Keep only the lines of the data below that contain "disable", and copy them.

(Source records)
○ ○ ○

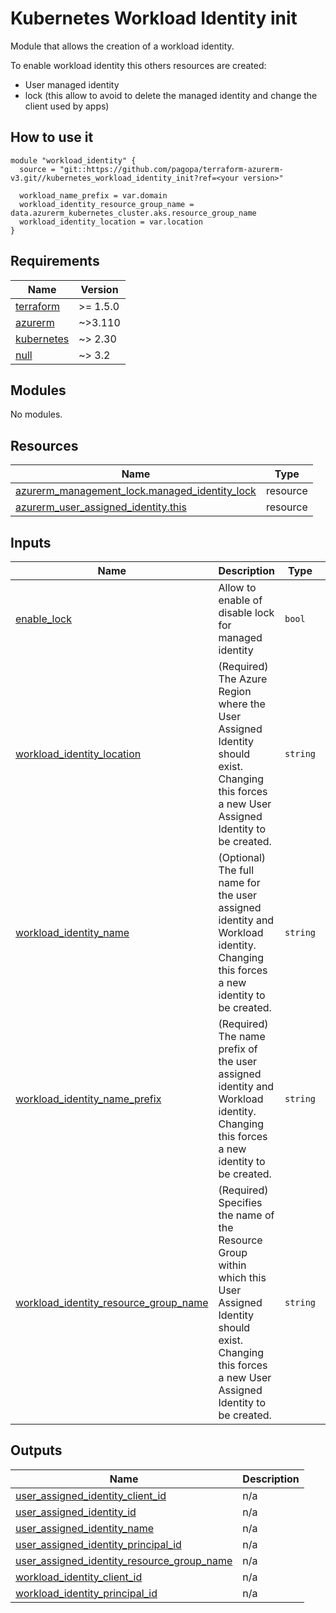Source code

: # Kubernetes Workload Identity init

Module that allows the creation of a workload identity.

To enable workload identity this others resources are created:

* User managed identity
* lock (this allow to avoid to delete the managed identity and change the client used by apps)

## How to use it

```hcl
module "workload_identity" {
  source = "git::https://github.com/pagopa/terraform-azurerm-v3.git//kubernetes_workload_identity_init?ref=<your version>"

  workload_name_prefix = var.domain
  workload_identity_resource_group_name = data.azurerm_kubernetes_cluster.aks.resource_group_name
  workload_identity_location = var.location
}
```

<!-- markdownlint-disable -->
<!-- BEGINNING OF PRE-COMMIT-TERRAFORM DOCS HOOK -->
## Requirements

| Name | Version |
|------|---------|
| <a name="requirement_terraform"></a> [terraform](#requirement\_terraform) | >= 1.5.0 |
| <a name="requirement_azurerm"></a> [azurerm](#requirement\_azurerm) | ~>3.110 |
| <a name="requirement_kubernetes"></a> [kubernetes](#requirement\_kubernetes) | ~> 2.30 |
| <a name="requirement_null"></a> [null](#requirement\_null) | ~> 3.2 |

## Modules

No modules.

## Resources

| Name | Type |
|------|------|
| [azurerm_management_lock.managed_identity_lock](https://registry.terraform.io/providers/hashicorp/azurerm/latest/docs/resources/management_lock) | resource |
| [azurerm_user_assigned_identity.this](https://registry.terraform.io/providers/hashicorp/azurerm/latest/docs/resources/user_assigned_identity) | resource |

## Inputs

| Name | Description | Type | Default | Required |
|------|-------------|------|---------|:--------:|
| <a name="input_enable_lock"></a> [enable\_lock](#input\_enable\_lock) | Allow to enable of disable lock for managed identity | `bool` | `true` | no |
| <a name="input_workload_identity_location"></a> [workload\_identity\_location](#input\_workload\_identity\_location) | (Required) The Azure Region where the User Assigned Identity should exist. Changing this forces a new User Assigned Identity to be created. | `string` | n/a | yes |
| <a name="input_workload_identity_name"></a> [workload\_identity\_name](#input\_workload\_identity\_name) | (Optional) The full name for the user assigned identity and Workload identity. Changing this forces a new identity to be created. | `string` | `null` | no |
| <a name="input_workload_identity_name_prefix"></a> [workload\_identity\_name\_prefix](#input\_workload\_identity\_name\_prefix) | (Required) The name prefix of the user assigned identity and Workload identity. Changing this forces a new identity to be created. | `string` | n/a | yes |
| <a name="input_workload_identity_resource_group_name"></a> [workload\_identity\_resource\_group\_name](#input\_workload\_identity\_resource\_group\_name) | (Required) Specifies the name of the Resource Group within which this User Assigned Identity should exist. Changing this forces a new User Assigned Identity to be created. | `string` | n/a | yes |

## Outputs

| Name | Description |
|------|-------------|
| <a name="output_user_assigned_identity_client_id"></a> [user\_assigned\_identity\_client\_id](#output\_user\_assigned\_identity\_client\_id) | n/a |
| <a name="output_user_assigned_identity_id"></a> [user\_assigned\_identity\_id](#output\_user\_assigned\_identity\_id) | n/a |
| <a name="output_user_assigned_identity_name"></a> [user\_assigned\_identity\_name](#output\_user\_assigned\_identity\_name) | n/a |
| <a name="output_user_assigned_identity_principal_id"></a> [user\_assigned\_identity\_principal\_id](#output\_user\_assigned\_identity\_principal\_id) | n/a |
| <a name="output_user_assigned_identity_resource_group_name"></a> [user\_assigned\_identity\_resource\_group\_name](#output\_user\_assigned\_identity\_resource\_group\_name) | n/a |
| <a name="output_workload_identity_client_id"></a> [workload\_identity\_client\_id](#output\_workload\_identity\_client\_id) | n/a |
| <a name="output_workload_identity_principal_id"></a> [workload\_identity\_principal\_id](#output\_workload\_identity\_principal\_id) | n/a |
<!-- END OF PRE-COMMIT-TERRAFORM DOCS HOOK -->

○ ○ ○

Response box
<!-- markdownlint-disable -->
| <a name="input_enable_lock"></a> [enable\_lock](#input\_enable\_lock) | Allow to enable of disable lock for managed identity | `bool` | `true` | no |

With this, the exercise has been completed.